# Taco Bell employees beat up customers.



## observer (Dec 11, 2014)

https://www.foxnews.com/food-drink/...dly-complaining-about-long-wait-for-tacos.amp


----------



## Qbobo (Nov 21, 2017)

observer said:


> https://www.foxnews.com/food-drink/...dly-complaining-about-long-wait-for-tacos.amp


I'd be mad if I worked at Taco bell to


----------



## MoonlightingPHD (Feb 11, 2019)

It made the local PHL news this morning. Taco Bell reached out to the victims to offer a $20 gift card for their troubles. That is not a joke.

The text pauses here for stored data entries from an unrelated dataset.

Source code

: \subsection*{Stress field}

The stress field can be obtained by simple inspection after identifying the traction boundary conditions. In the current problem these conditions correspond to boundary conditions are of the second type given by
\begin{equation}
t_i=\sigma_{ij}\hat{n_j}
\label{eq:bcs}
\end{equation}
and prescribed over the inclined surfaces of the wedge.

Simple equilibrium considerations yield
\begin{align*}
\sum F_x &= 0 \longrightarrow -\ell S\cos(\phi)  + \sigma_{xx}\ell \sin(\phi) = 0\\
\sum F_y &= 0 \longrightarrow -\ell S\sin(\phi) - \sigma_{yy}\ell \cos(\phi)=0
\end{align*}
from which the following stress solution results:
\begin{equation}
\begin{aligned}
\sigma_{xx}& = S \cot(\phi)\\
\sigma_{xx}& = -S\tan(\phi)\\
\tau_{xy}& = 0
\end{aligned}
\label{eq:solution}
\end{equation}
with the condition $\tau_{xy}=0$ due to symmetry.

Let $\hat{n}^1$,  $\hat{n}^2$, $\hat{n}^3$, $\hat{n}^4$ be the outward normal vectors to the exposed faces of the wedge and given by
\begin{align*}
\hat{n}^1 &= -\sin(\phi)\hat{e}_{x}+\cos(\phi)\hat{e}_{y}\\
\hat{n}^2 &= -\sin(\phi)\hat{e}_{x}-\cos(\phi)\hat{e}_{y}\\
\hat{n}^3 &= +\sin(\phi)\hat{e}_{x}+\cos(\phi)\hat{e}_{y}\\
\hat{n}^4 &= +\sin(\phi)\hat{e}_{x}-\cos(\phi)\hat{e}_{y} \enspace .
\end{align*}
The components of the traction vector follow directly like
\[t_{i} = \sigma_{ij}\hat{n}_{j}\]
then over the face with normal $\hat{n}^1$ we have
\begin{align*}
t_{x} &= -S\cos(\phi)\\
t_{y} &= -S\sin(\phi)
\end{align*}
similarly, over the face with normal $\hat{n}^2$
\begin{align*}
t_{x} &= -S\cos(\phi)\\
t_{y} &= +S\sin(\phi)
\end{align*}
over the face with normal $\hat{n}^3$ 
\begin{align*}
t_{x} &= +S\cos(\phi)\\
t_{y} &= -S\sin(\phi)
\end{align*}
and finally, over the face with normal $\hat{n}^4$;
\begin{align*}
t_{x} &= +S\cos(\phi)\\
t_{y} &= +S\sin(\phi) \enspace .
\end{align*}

https://abc7ny.com/taco-bell-employees-fired-after-video-surfaces-of-fight-/5171644/_
"Reese says he released the video because when he went to Taco Bell with what happened, they offered him a $20 dollar gift card and were slow to provide names of the employees involved as he pursues charges."_


----------



## Pax Collector (Feb 18, 2018)

There's only so much bullshit minimum wage workers can take before they snap. 

Next up: A disgruntled Uber driver..................$&#^^@&@^#^^#&@*&$


----------



## MontcoUberDriver (Aug 14, 2018)

Only in Philadelphia ?


----------



## KD_LA (Aug 16, 2017)

I hope they washed their hands after they got back in!


----------



## amazinghl (Oct 31, 2018)

Taco Bell, free delivery with GrubHub.

An hour wait for walk in customer... LOL.


----------



## Invisible (Jun 15, 2018)

I won’t guess those fired workers didn’t know they could turn off the GH app. 

I guess GH won’t be offering free delivery much longer for TB orders, at least at that location.


----------



## dlearl476 (Oct 3, 2017)

amazinghl said:


> Taco Bell, free delivery with GrubHub.
> 
> An hour wait for walk in customer... LOL.


Hey Amazing, it took a while but I finally got you beat! :biggrin:










I checked my bank acct yesterday morning and I was $5 overdrawn. Since I have no local access to that bank (BofA) I figured rather than stress about getting it covered before they charged me a $35 overdraft fee before my GH payment dropped today, I'd pick up a few deliveries before a dr appt.

Even with zero boost/quests I made $20 in just over an hour. All but two were Taco Bell. That one (Panda) and a $9.50 delivery from a Sushi joint.


----------